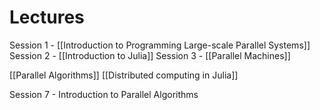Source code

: # Lectures
Session 1 - [[Introduction to Programming Large-scale Parallel Systems]]
Session 2 - [[Introduction to Julia]]
Session 3 - [[Parallel Machines]]

[[Parallel Algorithms]]
[[Distributed computing in Julia]]

Session 7 - Introduction to Parallel Algorithms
******
Work required: Repeat each of the records exactly as written, except for the pictures, which are to be left out.

The answer:
Source code

: # Lectures
Session 1 - [[Introduction to Programming Large-scale Parallel Systems]]
Session 2 - [[Introduction to Julia]]
Session 3 - [[Parallel Machines]]

[[Parallel Algorithms]]
[[Distributed computing in Julia]]

Session 7 - Introduction to Parallel Algorithms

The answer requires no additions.